Aim of the exercise:
Go through the entries below and return every line that contains "modelling".

START Supplied entries

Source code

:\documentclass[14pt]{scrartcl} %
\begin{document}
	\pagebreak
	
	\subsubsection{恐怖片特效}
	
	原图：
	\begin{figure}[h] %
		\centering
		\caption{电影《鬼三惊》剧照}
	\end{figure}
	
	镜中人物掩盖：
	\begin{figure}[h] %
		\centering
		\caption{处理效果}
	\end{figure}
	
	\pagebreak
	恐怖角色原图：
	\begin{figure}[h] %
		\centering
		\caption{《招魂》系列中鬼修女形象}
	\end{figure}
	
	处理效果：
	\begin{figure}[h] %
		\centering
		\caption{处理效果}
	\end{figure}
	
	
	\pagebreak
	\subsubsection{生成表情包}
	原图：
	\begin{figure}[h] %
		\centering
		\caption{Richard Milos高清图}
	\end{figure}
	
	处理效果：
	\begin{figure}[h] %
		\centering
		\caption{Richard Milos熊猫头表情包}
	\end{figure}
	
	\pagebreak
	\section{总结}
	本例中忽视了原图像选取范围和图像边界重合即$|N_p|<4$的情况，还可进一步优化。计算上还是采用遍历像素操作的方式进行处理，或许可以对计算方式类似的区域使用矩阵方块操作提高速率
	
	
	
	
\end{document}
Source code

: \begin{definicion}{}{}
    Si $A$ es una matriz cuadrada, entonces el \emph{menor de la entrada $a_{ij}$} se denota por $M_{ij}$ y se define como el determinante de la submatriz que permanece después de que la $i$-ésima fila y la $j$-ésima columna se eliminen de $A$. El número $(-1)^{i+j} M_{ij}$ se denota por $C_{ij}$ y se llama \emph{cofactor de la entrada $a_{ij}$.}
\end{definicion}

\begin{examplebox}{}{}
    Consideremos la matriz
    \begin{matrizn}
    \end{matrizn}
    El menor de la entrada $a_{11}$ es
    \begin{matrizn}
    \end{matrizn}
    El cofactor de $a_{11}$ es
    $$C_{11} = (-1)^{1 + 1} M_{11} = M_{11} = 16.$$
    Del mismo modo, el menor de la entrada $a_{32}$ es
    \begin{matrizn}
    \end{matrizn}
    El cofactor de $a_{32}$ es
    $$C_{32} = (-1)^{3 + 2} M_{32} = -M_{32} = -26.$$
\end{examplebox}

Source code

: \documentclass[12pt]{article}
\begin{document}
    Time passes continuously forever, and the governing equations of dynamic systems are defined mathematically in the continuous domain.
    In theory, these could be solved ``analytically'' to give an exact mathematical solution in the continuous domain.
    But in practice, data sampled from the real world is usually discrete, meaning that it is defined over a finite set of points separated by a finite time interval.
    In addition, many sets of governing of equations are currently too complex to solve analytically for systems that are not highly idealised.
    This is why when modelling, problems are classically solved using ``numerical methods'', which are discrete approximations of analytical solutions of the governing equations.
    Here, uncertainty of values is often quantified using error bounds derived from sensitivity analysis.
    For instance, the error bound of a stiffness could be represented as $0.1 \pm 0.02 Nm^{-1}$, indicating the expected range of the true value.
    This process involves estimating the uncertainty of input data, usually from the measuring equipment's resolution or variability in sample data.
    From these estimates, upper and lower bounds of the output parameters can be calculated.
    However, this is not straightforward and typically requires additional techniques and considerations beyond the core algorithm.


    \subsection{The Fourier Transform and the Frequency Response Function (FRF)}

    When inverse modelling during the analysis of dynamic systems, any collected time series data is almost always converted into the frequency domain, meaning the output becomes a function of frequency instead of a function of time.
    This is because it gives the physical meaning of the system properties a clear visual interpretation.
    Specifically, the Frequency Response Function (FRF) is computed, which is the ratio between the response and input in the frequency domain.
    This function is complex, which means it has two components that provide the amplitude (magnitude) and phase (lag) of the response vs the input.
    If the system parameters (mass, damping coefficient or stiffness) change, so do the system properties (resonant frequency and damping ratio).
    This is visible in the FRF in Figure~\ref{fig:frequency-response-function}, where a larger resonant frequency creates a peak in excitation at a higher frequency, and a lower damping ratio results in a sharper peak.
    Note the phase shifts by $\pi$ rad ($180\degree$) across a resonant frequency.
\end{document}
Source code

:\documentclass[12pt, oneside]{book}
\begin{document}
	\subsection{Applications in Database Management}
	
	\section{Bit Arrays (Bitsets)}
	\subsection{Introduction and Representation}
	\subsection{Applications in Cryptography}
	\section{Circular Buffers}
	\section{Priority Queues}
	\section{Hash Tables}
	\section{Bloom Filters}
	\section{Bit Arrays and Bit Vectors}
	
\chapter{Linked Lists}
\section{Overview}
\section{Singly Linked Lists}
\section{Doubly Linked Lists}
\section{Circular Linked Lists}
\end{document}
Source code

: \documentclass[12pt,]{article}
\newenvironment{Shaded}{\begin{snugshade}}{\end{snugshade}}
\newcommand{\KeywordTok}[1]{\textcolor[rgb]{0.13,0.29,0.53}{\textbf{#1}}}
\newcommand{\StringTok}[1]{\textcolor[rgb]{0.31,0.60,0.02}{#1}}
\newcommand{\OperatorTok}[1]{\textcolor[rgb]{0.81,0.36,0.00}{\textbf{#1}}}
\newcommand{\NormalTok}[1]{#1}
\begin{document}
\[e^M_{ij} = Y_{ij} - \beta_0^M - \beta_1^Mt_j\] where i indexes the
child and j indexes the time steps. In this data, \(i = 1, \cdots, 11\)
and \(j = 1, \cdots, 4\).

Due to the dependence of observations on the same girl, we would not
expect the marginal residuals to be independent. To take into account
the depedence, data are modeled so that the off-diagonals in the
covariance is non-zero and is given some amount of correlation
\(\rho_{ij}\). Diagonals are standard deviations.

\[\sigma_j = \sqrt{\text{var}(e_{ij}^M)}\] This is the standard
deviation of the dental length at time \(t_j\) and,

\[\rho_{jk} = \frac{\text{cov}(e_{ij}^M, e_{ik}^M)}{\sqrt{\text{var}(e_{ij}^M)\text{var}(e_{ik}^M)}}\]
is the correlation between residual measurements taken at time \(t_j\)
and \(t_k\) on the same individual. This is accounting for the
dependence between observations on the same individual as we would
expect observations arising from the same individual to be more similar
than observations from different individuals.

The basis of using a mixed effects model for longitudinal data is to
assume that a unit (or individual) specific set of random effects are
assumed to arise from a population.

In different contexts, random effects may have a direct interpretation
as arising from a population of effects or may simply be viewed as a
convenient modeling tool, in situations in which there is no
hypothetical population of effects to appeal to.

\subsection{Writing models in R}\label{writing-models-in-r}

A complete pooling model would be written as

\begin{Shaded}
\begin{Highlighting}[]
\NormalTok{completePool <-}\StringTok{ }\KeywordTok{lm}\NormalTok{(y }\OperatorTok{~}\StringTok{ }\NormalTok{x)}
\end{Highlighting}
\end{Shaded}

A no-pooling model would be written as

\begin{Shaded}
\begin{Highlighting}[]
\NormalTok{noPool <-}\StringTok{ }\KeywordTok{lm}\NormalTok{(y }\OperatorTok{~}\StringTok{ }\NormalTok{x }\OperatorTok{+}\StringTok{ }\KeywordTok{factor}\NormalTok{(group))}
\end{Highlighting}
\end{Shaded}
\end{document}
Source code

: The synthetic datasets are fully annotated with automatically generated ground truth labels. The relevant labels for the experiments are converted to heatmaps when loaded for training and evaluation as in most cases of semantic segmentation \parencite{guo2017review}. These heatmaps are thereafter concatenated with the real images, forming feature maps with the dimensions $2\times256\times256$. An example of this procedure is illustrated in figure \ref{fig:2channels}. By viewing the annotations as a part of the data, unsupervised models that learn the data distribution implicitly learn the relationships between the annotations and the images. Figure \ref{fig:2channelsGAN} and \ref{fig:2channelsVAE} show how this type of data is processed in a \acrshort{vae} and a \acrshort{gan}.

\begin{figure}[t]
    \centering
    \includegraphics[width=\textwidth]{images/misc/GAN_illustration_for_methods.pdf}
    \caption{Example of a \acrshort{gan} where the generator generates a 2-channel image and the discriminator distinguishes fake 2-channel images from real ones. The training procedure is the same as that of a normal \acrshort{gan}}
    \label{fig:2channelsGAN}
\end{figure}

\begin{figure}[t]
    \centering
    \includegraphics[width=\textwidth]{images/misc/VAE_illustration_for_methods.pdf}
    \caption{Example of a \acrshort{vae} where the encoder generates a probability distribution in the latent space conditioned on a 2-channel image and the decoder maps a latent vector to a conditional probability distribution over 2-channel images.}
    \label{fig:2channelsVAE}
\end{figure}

END Supplied entries

Problem solution:
    This is why when modelling, problems are classically solved using ``numerical methods'', which are discrete approximations of analytical solutions of the governing equations.
    When inverse modelling during the analysis of dynamic systems, any collected time series data is almost always converted into the frequency domain, meaning the output becomes a function of frequency instead of a function of time.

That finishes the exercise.